> **Collected data**:
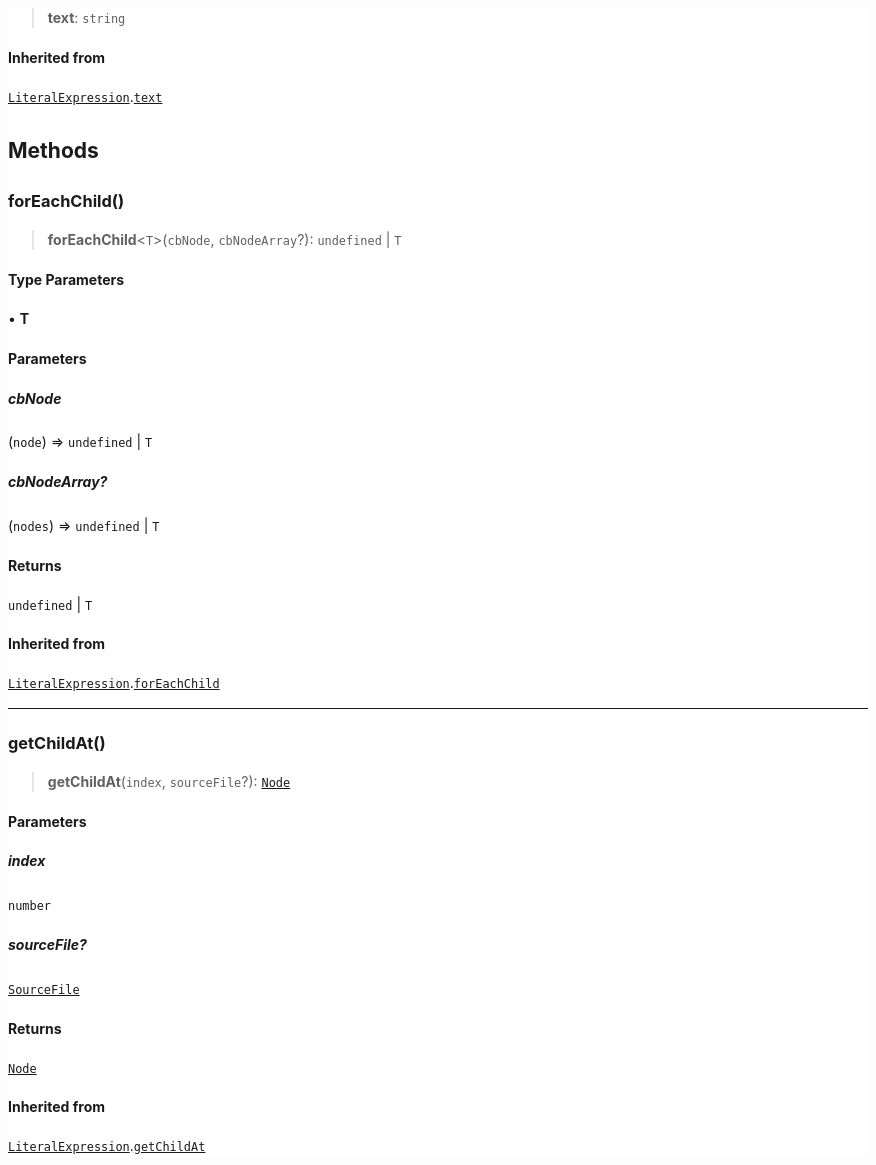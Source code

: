 > **text**: `string`

#### Inherited from

[`LiteralExpression`](LiteralExpression.md).[`text`](LiteralExpression.md#text)

## Methods

### forEachChild()

> **forEachChild**\<`T`\>(`cbNode`, `cbNodeArray`?): `undefined` \| `T`

#### Type Parameters

• **T**

#### Parameters

##### cbNode

(`node`) => `undefined` \| `T`

##### cbNodeArray?

(`nodes`) => `undefined` \| `T`

#### Returns

`undefined` \| `T`

#### Inherited from

[`LiteralExpression`](LiteralExpression.md).[`forEachChild`](LiteralExpression.md#foreachchild)

***

### getChildAt()

> **getChildAt**(`index`, `sourceFile`?): [`Node`](Node.md)

#### Parameters

##### index

`number`

##### sourceFile?

[`SourceFile`](SourceFile.md)

#### Returns

[`Node`](Node.md)

#### Inherited from

[`LiteralExpression`](LiteralExpression.md).[`getChildAt`](LiteralExpression.md#getchildat)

> **Aim of the exercise**: Please say how many lines in the records above contain the string "LiteralExpression", giving no other words.

> **Solution below**: 3